A root canal is performed in order to save your pet’s tooth when it has disease of the pulp, also known as endodontic disease. The pulp tissue is made up of tiny blood vessels, nerves, lymphatic and connective tissues. An injury to the pulp can lead to pain, infection, and death of the pulp tissue. Endodontic disease can be caused by multiple factors. By far the most common cause is a fractured tooth, or a tooth that has sustained some trauma, often causing discoloration of the tooth. If left untreated for long periods of time the tooth may eventually abscess, resulting in facial swelling and potentially drainage of pus. Root canal therapy relieves pain and treats infection.

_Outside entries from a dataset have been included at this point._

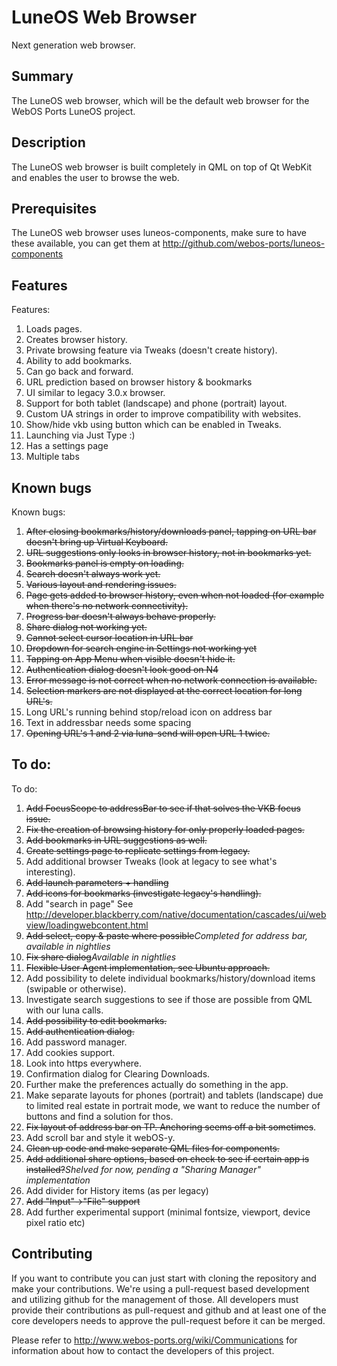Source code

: LuneOS Web Browser
==================

Next generation web browser.

Summary
-------
The LuneOS web browser, which will be the default web browser for the WebOS Ports LuneOS project. 

Description
-----------
The LuneOS web browser is built completely in QML on top of Qt WebKit and enables the user to browse the web.

Prerequisites
-----------
The LuneOS web browser uses luneos-components, make sure to have these available, you can get them at http://github.com/webos-ports/luneos-components

Features
-----------
Features:

1. Loads pages.
2. Creates browser history.
3. Private browsing feature via Tweaks (doesn't create history).
4. Ability to add bookmarks.
5. Can go back and forward.
6. URL prediction based on browser history & bookmarks
7. UI similar to legacy 3.0.x browser.
8. Support for both tablet (landscape) and phone (portrait) layout.
9. Custom UA strings in order to improve compatibility with websites.
10. Show/hide vkb using button which can be enabled in Tweaks.
11. Launching via Just Type :)
12. Has a settings page
13. Multiple tabs

Known bugs
-----------
Known bugs:

1. <s>After closing bookmarks/history/downloads panel, tapping on URL bar doesn't bring up Virtual Keyboard.</s>
2. <s>URL suggestions only looks in browser history, not in bookmarks yet.</s>
3. <s>Bookmarks panel is empty on loading.</s>
4. <s>Search doesn't always work yet.</s>
5. <s>Various layout and rendering issues.</s>
6. <s>Page gets added to browser history, even when not loaded (for example when there's no network connectivity).</s>
7. <s>Progress bar doesn't always behave properly.</s>
8. <s>Share dialog not working yet.</s>
9. <s>Cannot select cursor location in URL bar</s>
10. <s>Dropdown for search engine in Settings not working yet</s>
11. <s>Tapping on App Menu when visible doesn't hide it.</s>
12. <s>Authentication dialog doesn't look good on N4</s>
13. <s>Error message is not correct when no network connection is available.</s>
14. <s>Selection markers are not displayed at the correct location for long URL's. </s>
15. Long URL's running behind stop/reload icon on address bar
16. Text in addressbar needs some spacing
17. <s>Opening URL's 1 and 2 via luna-send will open URL 1 twice.</s>

To do:
-----------
To do:

1. <s>Add FocusScope to addressBar to see if that solves the VKB focus issue.</s>
2. <s>Fix the creation of browsing history for only properly loaded pages.</s>
3. <s>Add bookmarks in URL suggestions as well.</s>
4. <s>Create settings page to replicate settings from legacy.</s>
5. Add additional browser Tweaks (look at legacy to see what's interesting). 
6. <s>Add launch parameters + handling</s>
7. <s>Add icons for bookmarks (investigate legacy's handling).</s>
8. Add "search in page" See http://developer.blackberry.com/native/documentation/cascades/ui/webview/loadingwebcontent.html
9. <s>Add select, copy & paste where possible</s><i>Completed for address bar, available in nightlies</i>
10. <s>Fix share dialog</s><i>Available in nightlies</i>
11. <s>Flexible User Agent implementation, see Ubuntu approach.</s>
12. Add possibility to delete individual bookmarks/history/download items (swipable or otherwise).
13. Investigate search suggestions to see if those are possible from QML with our luna calls.
14. <s>Add possibility to edit bookmarks.</s>
15. <s>Add authentication dialog.</s>
16. Add password manager.
17. Add cookies support.
18. Look into https everywhere.
19. Confirmation dialog for Clearing Downloads.
20. Further make the preferences actually do something in the app.
21. Make separate layouts for phones (portrait) and tablets (landscape) due to limited real estate in portrait mode, we want to reduce the number of buttons and find a solution for thos.
22. <s>Fix layout of address bar on TP. Anchoring seems off a bit sometimes</s>.
23. Add scroll bar and style it webOS-y.
24. <s>Clean up code and make separate QML files for components.</s>
25. <s>Add additional share options, based on check to see if certain app is installed?</s><i>Shelved for now, pending a "Sharing Manager" implementation</i>
26. Add divider for History items (as per legacy)
27. <s>Add "Input"->"File" support</s>
28. Add further experimental support (minimal fontsize, viewport, device pixel ratio etc)

## Contributing

If you want to contribute you can just start with cloning the repository and make your
contributions. We're using a pull-request based development and utilizing github for the
management of those. All developers must provide their contributions as pull-request and
github and at least one of the core developers needs to approve the pull-request before it
can be merged.

Please refer to http://www.webos-ports.org/wiki/Communications for information about how to
contact the developers of this project.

All of your pet’s teeth are very important to daily activities. The canine teeth, or “fang” teeth in the front of the mouth, are used to puncture and hold things, similarly to how we use our thumb and first finger. The carnassial teeth are the four large teeth in the back of the mouth. These teeth are important in chewing and shearing. The incisor teeth are in the front of the mouth, and are useful in picking things up. The incisor, canine and carnassial teeth are commonly injured, and because of their importance, we recommend saving them if possible.

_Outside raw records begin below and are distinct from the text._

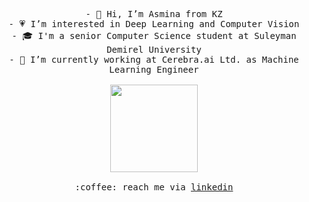 <p align="center">
  <samp>
- 👋 Hi, I’m Asmina from KZ<br>
- 💗 I’m interested in Deep Learning and Computer Vision<br>
- 🎓 I'm a senior Computer Science student at Suleyman Demirel University<br>
- 🧠 I’m currently working at Cerebra.ai Ltd. as Machine Learning Engineer<br><br>
    <img src="https://i.imgur.com/kdKhgx6.gif" width="140px" align="center"><br><br>
    :coffee: reach me via <a href="https://www.linkedin.com/in/asmina-barkhandinova-6540a816b/">linkedin</a>
  </samp>
</p>


<!---
asminabarkhandin/asminabarkhandin is a ✨ special ✨ repository because its `README.md` (this file) appears on your GitHub profile.
You can click the Preview link to take a look at your changes.
--->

Enamel is the hard outer surface of a tooth. In fact, it is the hardest tissue in the body. When the enamel does not form correctly or is damaged during development it is referred to as enamel hypoplasia. This condition is seen is dogs that had high fevers or an illness such as distemper as a puppy. The loss of enamel exposes the dentin and weakens the tooth. Dentin is a porous material that can allow fluid and bacteria into the nerve of the tooth. This condition can cause pets to have sensitivity to hot or cold. Loss of enamel makes the surface of the tooth rough and therefore more attractive to plaque bacteria. It is recommended that this condition be treated to prevent bacteria from entering the tooth.

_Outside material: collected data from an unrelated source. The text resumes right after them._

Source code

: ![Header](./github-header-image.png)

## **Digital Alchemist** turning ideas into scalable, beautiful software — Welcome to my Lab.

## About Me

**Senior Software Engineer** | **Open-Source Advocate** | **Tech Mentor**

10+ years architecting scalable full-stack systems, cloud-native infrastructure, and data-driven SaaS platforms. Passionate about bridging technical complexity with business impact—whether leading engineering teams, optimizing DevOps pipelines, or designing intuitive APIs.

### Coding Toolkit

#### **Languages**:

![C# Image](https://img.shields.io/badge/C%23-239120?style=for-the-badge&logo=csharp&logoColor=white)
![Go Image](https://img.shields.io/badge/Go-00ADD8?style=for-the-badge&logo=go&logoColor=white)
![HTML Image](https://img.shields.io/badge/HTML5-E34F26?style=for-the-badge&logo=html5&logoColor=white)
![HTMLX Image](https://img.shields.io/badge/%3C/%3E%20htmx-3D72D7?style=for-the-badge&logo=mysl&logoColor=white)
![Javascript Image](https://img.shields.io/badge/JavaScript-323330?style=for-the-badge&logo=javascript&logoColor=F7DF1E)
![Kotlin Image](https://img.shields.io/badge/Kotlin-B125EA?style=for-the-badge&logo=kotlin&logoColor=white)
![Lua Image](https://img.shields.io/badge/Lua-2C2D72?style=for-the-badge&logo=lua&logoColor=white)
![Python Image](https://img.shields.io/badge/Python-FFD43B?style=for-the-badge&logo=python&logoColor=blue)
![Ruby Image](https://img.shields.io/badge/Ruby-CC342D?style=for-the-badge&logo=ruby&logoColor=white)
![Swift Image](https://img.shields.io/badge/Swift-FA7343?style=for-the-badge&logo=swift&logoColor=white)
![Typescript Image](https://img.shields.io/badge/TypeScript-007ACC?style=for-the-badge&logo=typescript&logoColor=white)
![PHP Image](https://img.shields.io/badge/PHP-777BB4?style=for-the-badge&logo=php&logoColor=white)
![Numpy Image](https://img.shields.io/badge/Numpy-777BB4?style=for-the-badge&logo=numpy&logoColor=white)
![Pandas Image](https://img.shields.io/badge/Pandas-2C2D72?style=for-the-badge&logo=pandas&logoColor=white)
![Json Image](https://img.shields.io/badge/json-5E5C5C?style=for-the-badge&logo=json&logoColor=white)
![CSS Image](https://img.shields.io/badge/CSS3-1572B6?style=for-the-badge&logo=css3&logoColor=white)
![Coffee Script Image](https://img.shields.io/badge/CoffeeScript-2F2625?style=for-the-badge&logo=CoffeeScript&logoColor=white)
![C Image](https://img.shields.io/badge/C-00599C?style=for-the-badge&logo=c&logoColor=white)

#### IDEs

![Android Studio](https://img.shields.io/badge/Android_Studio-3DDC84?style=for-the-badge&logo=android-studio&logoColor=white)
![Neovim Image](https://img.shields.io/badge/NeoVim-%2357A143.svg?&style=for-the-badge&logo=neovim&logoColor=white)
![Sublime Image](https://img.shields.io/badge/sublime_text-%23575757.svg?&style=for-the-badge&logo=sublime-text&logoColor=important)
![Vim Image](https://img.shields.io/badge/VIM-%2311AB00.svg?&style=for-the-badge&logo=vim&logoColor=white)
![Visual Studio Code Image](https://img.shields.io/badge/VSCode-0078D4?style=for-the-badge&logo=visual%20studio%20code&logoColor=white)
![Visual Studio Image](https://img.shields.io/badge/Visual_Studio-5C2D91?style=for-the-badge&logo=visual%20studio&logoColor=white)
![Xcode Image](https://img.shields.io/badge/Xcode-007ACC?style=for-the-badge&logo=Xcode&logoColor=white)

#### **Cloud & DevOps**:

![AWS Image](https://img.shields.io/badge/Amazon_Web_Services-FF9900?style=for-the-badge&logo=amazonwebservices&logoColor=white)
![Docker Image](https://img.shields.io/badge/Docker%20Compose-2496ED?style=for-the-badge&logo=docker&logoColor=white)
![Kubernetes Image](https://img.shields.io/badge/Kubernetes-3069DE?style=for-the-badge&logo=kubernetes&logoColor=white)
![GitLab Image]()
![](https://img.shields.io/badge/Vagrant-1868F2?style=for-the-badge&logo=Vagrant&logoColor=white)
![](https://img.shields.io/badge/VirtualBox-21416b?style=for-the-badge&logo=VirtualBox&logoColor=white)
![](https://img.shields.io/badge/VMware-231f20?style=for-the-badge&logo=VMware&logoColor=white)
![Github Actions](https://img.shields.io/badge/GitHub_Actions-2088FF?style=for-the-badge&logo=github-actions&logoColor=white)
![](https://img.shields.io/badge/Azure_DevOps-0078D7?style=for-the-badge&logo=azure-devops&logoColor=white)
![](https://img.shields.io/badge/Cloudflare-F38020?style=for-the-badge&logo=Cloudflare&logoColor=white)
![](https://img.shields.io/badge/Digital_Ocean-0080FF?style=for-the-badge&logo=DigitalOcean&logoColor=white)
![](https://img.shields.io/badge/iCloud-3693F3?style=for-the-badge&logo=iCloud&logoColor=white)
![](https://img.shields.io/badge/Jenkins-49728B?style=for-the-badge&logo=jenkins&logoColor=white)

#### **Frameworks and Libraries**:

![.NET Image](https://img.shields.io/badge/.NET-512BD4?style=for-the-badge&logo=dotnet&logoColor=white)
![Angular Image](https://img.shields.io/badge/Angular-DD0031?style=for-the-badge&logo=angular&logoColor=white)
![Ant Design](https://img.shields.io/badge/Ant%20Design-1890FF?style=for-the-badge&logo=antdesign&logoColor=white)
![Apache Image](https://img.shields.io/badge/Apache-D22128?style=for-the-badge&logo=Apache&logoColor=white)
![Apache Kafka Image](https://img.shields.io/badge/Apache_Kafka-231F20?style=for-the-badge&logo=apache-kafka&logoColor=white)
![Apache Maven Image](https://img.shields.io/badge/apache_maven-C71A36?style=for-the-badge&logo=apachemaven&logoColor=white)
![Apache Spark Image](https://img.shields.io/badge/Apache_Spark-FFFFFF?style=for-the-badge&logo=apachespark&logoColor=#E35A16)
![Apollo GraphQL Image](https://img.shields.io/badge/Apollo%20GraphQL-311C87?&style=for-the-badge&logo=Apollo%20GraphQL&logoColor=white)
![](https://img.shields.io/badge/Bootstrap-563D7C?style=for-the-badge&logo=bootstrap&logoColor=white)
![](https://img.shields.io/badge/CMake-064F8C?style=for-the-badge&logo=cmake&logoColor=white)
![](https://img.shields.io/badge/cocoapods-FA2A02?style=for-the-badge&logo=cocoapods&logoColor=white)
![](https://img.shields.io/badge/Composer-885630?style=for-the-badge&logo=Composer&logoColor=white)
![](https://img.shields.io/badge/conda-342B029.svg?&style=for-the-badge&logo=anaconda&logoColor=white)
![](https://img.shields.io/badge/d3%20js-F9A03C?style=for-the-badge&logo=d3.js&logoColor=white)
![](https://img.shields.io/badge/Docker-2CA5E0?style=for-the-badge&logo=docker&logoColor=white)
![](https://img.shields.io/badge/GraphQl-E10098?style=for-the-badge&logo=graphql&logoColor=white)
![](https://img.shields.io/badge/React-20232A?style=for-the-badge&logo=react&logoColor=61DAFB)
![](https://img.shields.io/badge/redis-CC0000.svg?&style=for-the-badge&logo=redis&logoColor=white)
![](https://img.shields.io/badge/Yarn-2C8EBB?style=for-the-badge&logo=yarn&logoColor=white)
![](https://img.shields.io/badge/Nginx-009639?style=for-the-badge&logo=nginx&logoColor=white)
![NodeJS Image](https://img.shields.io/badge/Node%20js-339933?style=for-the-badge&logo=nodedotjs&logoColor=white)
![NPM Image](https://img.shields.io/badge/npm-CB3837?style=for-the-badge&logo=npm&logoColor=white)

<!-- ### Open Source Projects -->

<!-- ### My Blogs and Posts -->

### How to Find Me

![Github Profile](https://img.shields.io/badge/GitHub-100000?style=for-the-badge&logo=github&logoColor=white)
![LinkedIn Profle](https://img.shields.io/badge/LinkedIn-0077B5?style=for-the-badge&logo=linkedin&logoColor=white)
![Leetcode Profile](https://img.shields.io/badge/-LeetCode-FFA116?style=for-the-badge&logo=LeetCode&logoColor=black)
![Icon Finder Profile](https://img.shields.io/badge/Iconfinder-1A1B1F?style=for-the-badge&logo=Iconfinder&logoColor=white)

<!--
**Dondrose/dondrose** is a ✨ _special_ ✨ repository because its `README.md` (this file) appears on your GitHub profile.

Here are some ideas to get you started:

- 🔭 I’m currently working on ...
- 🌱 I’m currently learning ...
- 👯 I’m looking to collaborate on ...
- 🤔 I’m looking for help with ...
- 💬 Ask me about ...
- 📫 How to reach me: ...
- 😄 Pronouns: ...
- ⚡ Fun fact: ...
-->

Gingival hyperplasia, or enlargement of the gum tissues, is most commonly seen in dogs, particularly boxers. Often we are not able to identify the cause of the hyperplasia. Some drugs such as cyclosporine have shown to cause gingival hyperplasia. Plaque and tartar are also thought to play a role in development of this condition. Gingival hyperplasia is usually benign, although the only way to know for sure is to submit a biopsy for a pathologist to review. This condition can be very painful, especially when the gingival covers the teeth, because the pet is chewing on their own gum tissue. Frequently owners will notice bleeding gums, halitosis, and difficulty eating. Treatment involves surgery to trim overgrown gum tissue.